- _Activity_
Nothing in the records may be altered, and no picture may be included. Restate them in full.

- _Dataset entries_

● ● ● ● ●

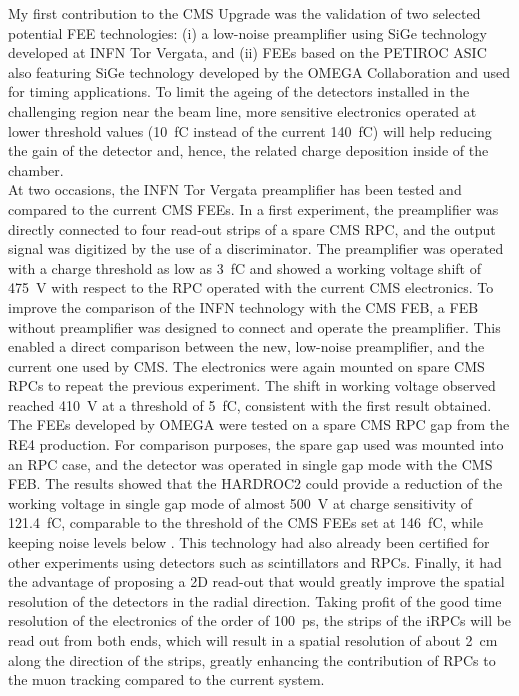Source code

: 	My first contribution to the CMS Upgrade was the validation of two selected potential FEE technologies: (i) a low-noise preamplifier using SiGe technology developed at INFN Tor Vergata, and (ii) FEEs based on the PETIROC ASIC also featuring SiGe technology developed by the OMEGA Collaboration and used for timing applications. To limit the ageing of the detectors installed in the challenging region near the beam line, more sensitive electronics operated at lower threshold values (\SI{10}{fC} instead of the current \SI{140}{fC}) will help reducing the gain of the detector and, hence, the related charge deposition inside of the chamber.\\
	At two occasions, the INFN Tor Vergata preamplifier has been tested and compared to the current CMS FEEs. In a first experiment, the preamplifier was directly connected to four read-out strips of a spare CMS RPC, and the output signal was digitized by the use of a discriminator. The preamplifier was operated with a charge threshold as low as \SI{3}{fC} and showed a working voltage shift of \SI{475}{V} with respect to the RPC operated with the current CMS electronics. To improve the comparison of the INFN technology with the CMS FEB, a FEB without preamplifier was designed to connect and operate the preamplifier. This enabled a direct comparison between the new, low-noise preamplifier, and the current one used by CMS. The electronics were again mounted on spare CMS RPCs to repeat the previous experiment. The shift in working voltage observed reached \SI{410}{V} at a threshold of \SI{5}{fC}, consistent with the first result obtained.\\
	The FEEs developed by OMEGA were tested on a spare CMS RPC gap from the RE4 production. For comparison purposes, the spare gap used was mounted into an RPC case, and the detector was operated in single gap mode with the CMS FEB. The results showed that the HARDROC2 could provide a reduction of the working voltage in single gap mode of almost \SI{500}{V} at charge sensitivity of \SI{121.4}{fC}, comparable to the threshold of the CMS FEEs set at \SI{146}{fC}, while keeping noise levels below . This technology had also already been certified for other experiments using detectors such as scintillators and RPCs. Finally, it had the advantage of proposing a 2D read-out that would greatly improve the spatial resolution of the detectors in the radial direction. Taking profit of the good time resolution of the electronics of the order of \SI{100}{ps}, the strips of the iRPCs will be read out from both ends, which will result in a spatial resolution of about \SI{2}{cm} along the direction of the strips, greatly enhancing the contribution of RPCs to the muon tracking compared to the current system.\\
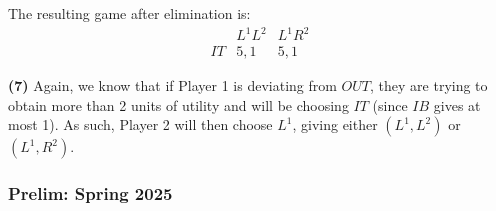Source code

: \documentclass[11pt,english]{article}
\begin{document}
\begin{enumerate}
\begin{solution}
The resulting game after elimination is:
\[
\begin{array}{r|cc}
 & L^1L^2 & L^1R^2 \\ \hline
IT & 5,1 & 5,1
\end{array}
\]
 
\textbf{(7)} Again, we know that if Player 1 is deviating from $OUT$, they are
trying to obtain more than 2 units of utility and will be choosing $IT$ (since
$IB$ gives at most 1). As such, Player 2 will then choose $L^1$, giving
either $(L^1, L^2)$ or $(L^1, R^2)$.
\end{solution}
\end{enumerate}

\subsubsection{Prelim: Spring 2025}\label{Rustichini Prelim: Spring 2025}
\end{document}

● ● ● ● ●

- _Response to this exercise_
Source code

: 	My first contribution to the CMS Upgrade was the validation of two selected potential FEE technologies: (i) a low-noise preamplifier using SiGe technology developed at INFN Tor Vergata, and (ii) FEEs based on the PETIROC ASIC also featuring SiGe technology developed by the OMEGA Collaboration and used for timing applications. To limit the ageing of the detectors installed in the challenging region near the beam line, more sensitive electronics operated at lower threshold values (\SI{10}{fC} instead of the current \SI{140}{fC}) will help reducing the gain of the detector and, hence, the related charge deposition inside of the chamber.\\
	At two occasions, the INFN Tor Vergata preamplifier has been tested and compared to the current CMS FEEs. In a first experiment, the preamplifier was directly connected to four read-out strips of a spare CMS RPC, and the output signal was digitized by the use of a discriminator. The preamplifier was operated with a charge threshold as low as \SI{3}{fC} and showed a working voltage shift of \SI{475}{V} with respect to the RPC operated with the current CMS electronics. To improve the comparison of the INFN technology with the CMS FEB, a FEB without preamplifier was designed to connect and operate the preamplifier. This enabled a direct comparison between the new, low-noise preamplifier, and the current one used by CMS. The electronics were again mounted on spare CMS RPCs to repeat the previous experiment. The shift in working voltage observed reached \SI{410}{V} at a threshold of \SI{5}{fC}, consistent with the first result obtained.\\
	The FEEs developed by OMEGA were tested on a spare CMS RPC gap from the RE4 production. For comparison purposes, the spare gap used was mounted into an RPC case, and the detector was operated in single gap mode with the CMS FEB. The results showed that the HARDROC2 could provide a reduction of the working voltage in single gap mode of almost \SI{500}{V} at charge sensitivity of \SI{121.4}{fC}, comparable to the threshold of the CMS FEEs set at \SI{146}{fC}, while keeping noise levels below . This technology had also already been certified for other experiments using detectors such as scintillators and RPCs. Finally, it had the advantage of proposing a 2D read-out that would greatly improve the spatial resolution of the detectors in the radial direction. Taking profit of the good time resolution of the electronics of the order of \SI{100}{ps}, the strips of the iRPCs will be read out from both ends, which will result in a spatial resolution of about \SI{2}{cm} along the direction of the strips, greatly enhancing the contribution of RPCs to the muon tracking compared to the current system.\\
Source code

: \documentclass[11pt,english]{article}
\begin{document}
\begin{enumerate}
\begin{solution}
The resulting game after elimination is:
\[
\begin{array}{r|cc}
 & L^1L^2 & L^1R^2 \\ \hline
IT & 5,1 & 5,1
\end{array}
\]
 
\textbf{(7)} Again, we know that if Player 1 is deviating from $OUT$, they are
trying to obtain more than 2 units of utility and will be choosing $IT$ (since
$IB$ gives at most 1). As such, Player 2 will then choose $L^1$, giving
either $(L^1, L^2)$ or $(L^1, R^2)$.
\end{solution}
\end{enumerate}

\subsubsection{Prelim: Spring 2025}\label{Rustichini Prelim: Spring 2025}
\end{document}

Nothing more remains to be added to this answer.